Saved entries
________

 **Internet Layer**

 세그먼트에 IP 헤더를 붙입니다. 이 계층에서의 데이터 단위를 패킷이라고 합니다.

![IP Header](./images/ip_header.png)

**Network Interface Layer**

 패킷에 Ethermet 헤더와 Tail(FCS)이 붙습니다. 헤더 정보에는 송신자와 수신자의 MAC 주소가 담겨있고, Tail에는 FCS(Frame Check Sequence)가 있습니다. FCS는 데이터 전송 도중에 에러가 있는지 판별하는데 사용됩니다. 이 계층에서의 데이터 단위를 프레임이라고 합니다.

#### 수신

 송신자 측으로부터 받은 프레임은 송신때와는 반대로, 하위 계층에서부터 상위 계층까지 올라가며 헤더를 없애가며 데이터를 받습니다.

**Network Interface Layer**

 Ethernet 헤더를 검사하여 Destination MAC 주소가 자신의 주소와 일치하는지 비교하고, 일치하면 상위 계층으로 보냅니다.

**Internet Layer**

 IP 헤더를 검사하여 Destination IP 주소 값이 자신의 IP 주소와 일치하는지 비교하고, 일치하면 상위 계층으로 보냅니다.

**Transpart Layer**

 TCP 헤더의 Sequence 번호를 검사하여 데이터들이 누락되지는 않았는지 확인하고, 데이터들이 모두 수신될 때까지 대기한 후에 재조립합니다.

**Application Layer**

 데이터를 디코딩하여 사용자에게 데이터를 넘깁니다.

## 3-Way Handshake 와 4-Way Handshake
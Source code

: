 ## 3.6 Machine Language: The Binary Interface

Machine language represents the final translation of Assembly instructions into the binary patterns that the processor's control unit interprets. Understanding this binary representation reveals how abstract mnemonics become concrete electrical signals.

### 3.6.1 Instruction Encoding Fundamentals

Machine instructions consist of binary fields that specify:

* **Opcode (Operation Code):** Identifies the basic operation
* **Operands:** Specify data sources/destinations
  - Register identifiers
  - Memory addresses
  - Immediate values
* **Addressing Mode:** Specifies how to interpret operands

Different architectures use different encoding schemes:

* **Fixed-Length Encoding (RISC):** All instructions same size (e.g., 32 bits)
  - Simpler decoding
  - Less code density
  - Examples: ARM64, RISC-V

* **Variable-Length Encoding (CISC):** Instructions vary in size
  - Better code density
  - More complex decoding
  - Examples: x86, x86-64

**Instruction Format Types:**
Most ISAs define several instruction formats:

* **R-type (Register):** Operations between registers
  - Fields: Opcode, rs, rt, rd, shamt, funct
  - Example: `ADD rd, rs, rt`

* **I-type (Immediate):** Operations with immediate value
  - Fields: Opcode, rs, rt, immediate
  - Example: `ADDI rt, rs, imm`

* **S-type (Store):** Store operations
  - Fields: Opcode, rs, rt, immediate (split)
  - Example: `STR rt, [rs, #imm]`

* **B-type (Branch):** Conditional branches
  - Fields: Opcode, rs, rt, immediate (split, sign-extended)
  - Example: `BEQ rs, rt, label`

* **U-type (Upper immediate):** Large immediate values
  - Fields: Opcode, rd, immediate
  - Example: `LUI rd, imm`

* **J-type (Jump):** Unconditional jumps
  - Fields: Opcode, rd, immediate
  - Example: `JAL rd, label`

________

[Work task]
Your reply is one number: how many lines of the records above contain the word "Layer".

[Completed exercise]
6